◆ SOURCE DATA
================================
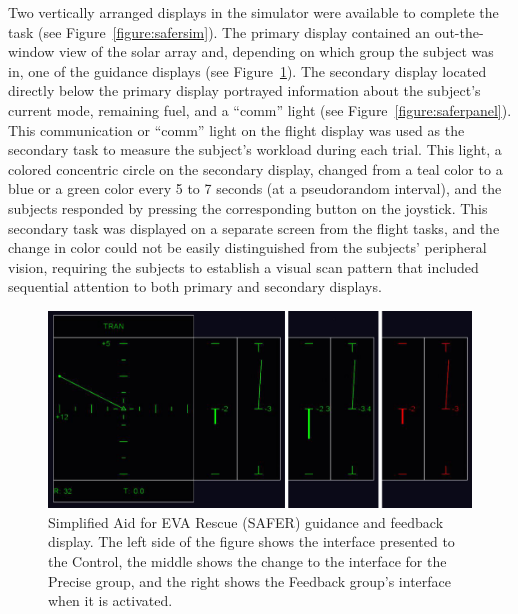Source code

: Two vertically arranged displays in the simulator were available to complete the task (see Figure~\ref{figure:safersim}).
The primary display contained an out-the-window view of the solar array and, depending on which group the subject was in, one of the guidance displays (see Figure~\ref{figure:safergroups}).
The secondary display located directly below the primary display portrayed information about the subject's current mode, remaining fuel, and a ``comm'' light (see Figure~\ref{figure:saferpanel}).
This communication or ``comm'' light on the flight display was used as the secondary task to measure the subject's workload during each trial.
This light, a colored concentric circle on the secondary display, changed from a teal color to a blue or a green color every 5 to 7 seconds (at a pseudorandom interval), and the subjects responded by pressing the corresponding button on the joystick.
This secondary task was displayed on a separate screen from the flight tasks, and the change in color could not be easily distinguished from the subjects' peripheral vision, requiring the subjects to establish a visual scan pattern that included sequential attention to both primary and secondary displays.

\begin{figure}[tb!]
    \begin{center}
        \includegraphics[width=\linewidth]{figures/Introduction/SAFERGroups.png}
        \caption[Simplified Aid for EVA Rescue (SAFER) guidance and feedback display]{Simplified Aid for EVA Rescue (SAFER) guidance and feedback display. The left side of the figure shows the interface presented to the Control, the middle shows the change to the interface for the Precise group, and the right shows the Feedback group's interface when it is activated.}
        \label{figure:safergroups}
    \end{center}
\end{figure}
================================
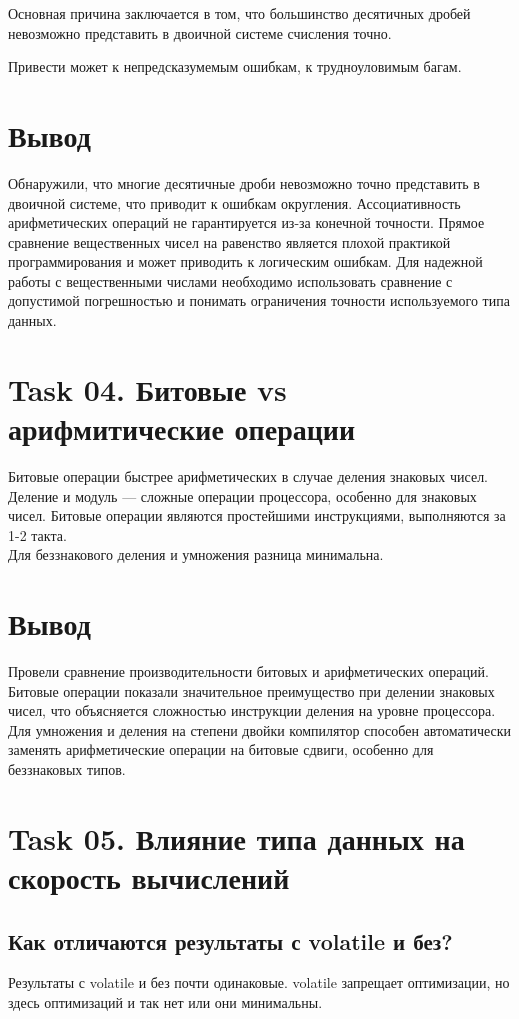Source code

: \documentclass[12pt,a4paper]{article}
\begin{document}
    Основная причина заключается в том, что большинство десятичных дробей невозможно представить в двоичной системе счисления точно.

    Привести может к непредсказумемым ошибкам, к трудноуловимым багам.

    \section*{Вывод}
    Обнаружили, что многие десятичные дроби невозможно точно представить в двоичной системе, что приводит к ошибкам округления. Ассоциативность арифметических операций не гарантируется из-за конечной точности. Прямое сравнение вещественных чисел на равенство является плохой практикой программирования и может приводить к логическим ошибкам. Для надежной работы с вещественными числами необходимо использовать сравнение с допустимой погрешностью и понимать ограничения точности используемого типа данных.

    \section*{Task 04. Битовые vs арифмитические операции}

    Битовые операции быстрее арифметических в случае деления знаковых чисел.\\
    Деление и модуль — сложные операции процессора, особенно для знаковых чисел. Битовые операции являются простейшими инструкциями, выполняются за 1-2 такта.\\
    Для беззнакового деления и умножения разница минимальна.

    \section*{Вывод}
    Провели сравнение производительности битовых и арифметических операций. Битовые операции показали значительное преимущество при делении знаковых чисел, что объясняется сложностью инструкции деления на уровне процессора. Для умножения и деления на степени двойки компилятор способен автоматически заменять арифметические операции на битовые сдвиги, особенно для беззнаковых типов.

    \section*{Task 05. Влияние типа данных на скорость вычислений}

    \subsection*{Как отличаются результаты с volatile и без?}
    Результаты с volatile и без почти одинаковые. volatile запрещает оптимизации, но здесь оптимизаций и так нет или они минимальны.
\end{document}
================================
◆ WHAT THE TASK REQUIRES
Only lines that include "begin" are counted here. Give their number for the records above and add nothing.

◆ RESULT OF THIS EXERCISE
3